Our new year is starting out with a low cost of living. Some highlights:

  • Freeloading off relatives and friends in January helped us save on rent. Thanks, everyone!
  • I want to reduce the $403 we spend on insurance every month, while still covering our butts. Any ideas on how to do this?
  • Last November, we stopped contributing to a mutual fund, when I got tired of watching the value drop. But then I read Suze Orman’s latest book, her 2009 Action Plan, and she slapped me around, reminding me about dollar cost averaging, even during bad times. We are now contributing $100 a month and keeping the faith in the system.

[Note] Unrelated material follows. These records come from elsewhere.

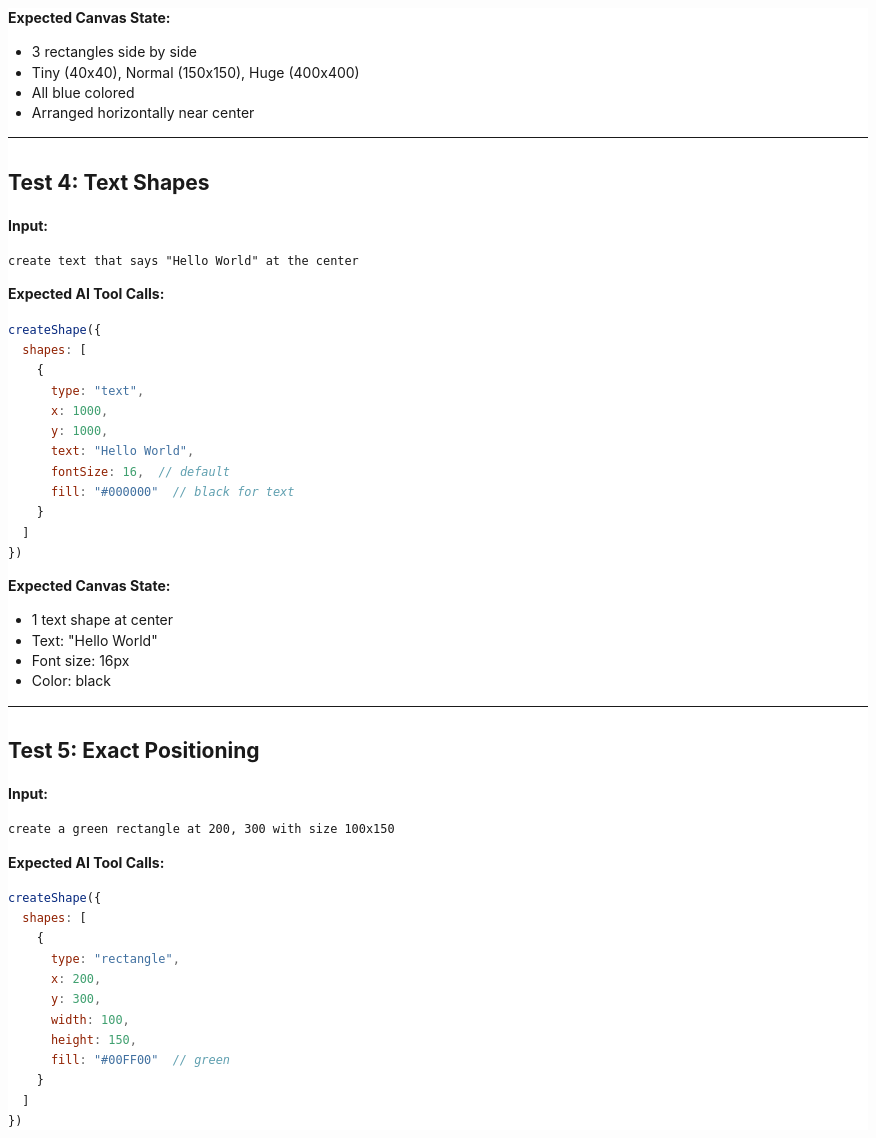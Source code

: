 **Expected Canvas State:**
- 3 rectangles side by side
- Tiny (40x40), Normal (150x150), Huge (400x400)
- All blue colored
- Arranged horizontally near center

---

## Test 4: Text Shapes

**Input:**
```
create text that says "Hello World" at the center
```

**Expected AI Tool Calls:**
```javascript
createShape({
  shapes: [
    {
      type: "text",
      x: 1000,
      y: 1000,
      text: "Hello World",
      fontSize: 16,  // default
      fill: "#000000"  // black for text
    }
  ]
})
```

**Expected Canvas State:**
- 1 text shape at center
- Text: "Hello World"
- Font size: 16px
- Color: black

---

## Test 5: Exact Positioning

**Input:**
```
create a green rectangle at 200, 300 with size 100x150
```

**Expected AI Tool Calls:**
```javascript
createShape({
  shapes: [
    {
      type: "rectangle",
      x: 200,
      y: 300,
      width: 100,
      height: 150,
      fill: "#00FF00"  // green
    }
  ]
})
```
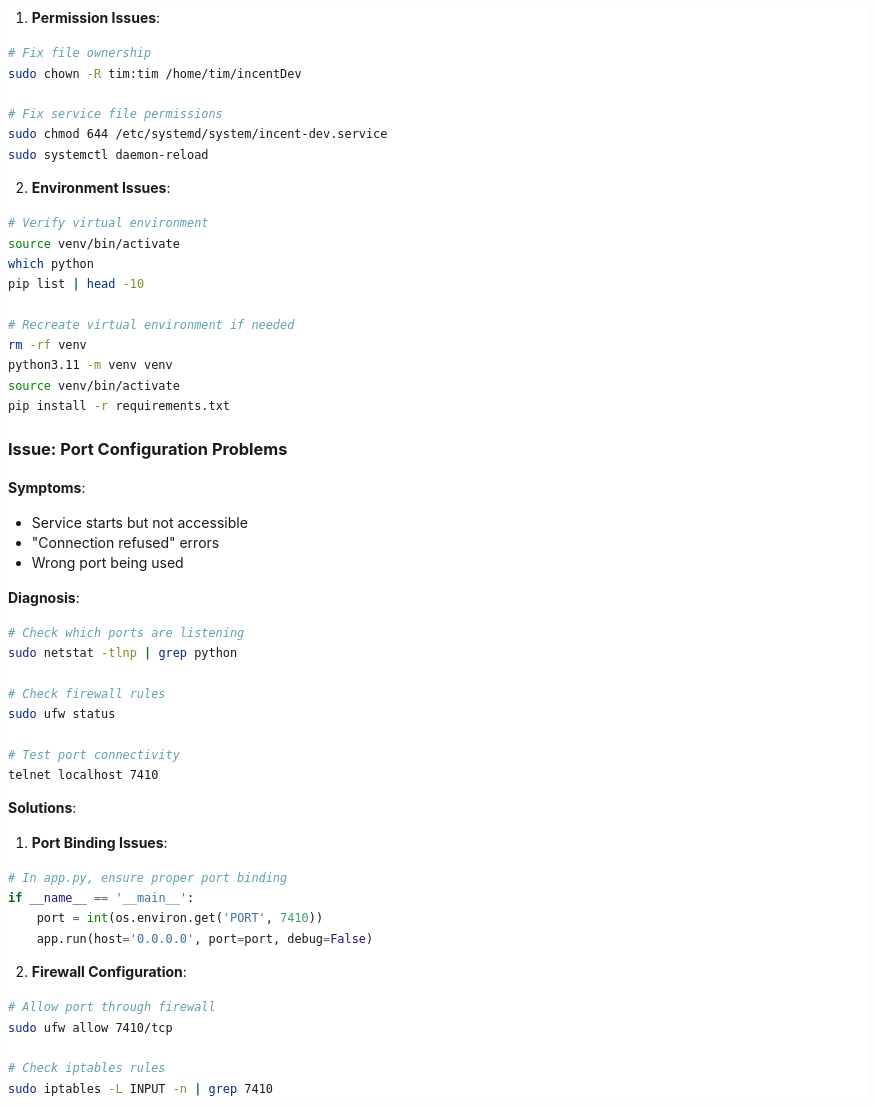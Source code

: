 1. **Permission Issues**:
```bash
# Fix file ownership
sudo chown -R tim:tim /home/tim/incentDev

# Fix service file permissions
sudo chmod 644 /etc/systemd/system/incent-dev.service
sudo systemctl daemon-reload
```

2. **Environment Issues**:
```bash
# Verify virtual environment
source venv/bin/activate
which python
pip list | head -10

# Recreate virtual environment if needed
rm -rf venv
python3.11 -m venv venv
source venv/bin/activate
pip install -r requirements.txt
```

### Issue: Port Configuration Problems

**Symptoms**:
- Service starts but not accessible
- "Connection refused" errors
- Wrong port being used

**Diagnosis**:
```bash
# Check which ports are listening
sudo netstat -tlnp | grep python

# Check firewall rules
sudo ufw status

# Test port connectivity
telnet localhost 7410
```

**Solutions**:

1. **Port Binding Issues**:
```python
# In app.py, ensure proper port binding
if __name__ == '__main__':
    port = int(os.environ.get('PORT', 7410))
    app.run(host='0.0.0.0', port=port, debug=False)
```

2. **Firewall Configuration**:
```bash
# Allow port through firewall
sudo ufw allow 7410/tcp

# Check iptables rules
sudo iptables -L INPUT -n | grep 7410
```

  • Each year I try to read at least a couple of finance books. I just started The Ascent of Money: A Financial History of the World, and it’s far more interesting than I expected, expanding my financial literacy by leaps and bounds. I highly recommend this book, along with the Suze Orman book, to help survive and thrive in this awful economy.
  • When Jim and I are landowners again, we can live even more cheaply, once we nix the cost of rent, fuel, storage fees and California’s ridiculous insurance costs and income taxes from our expenditures.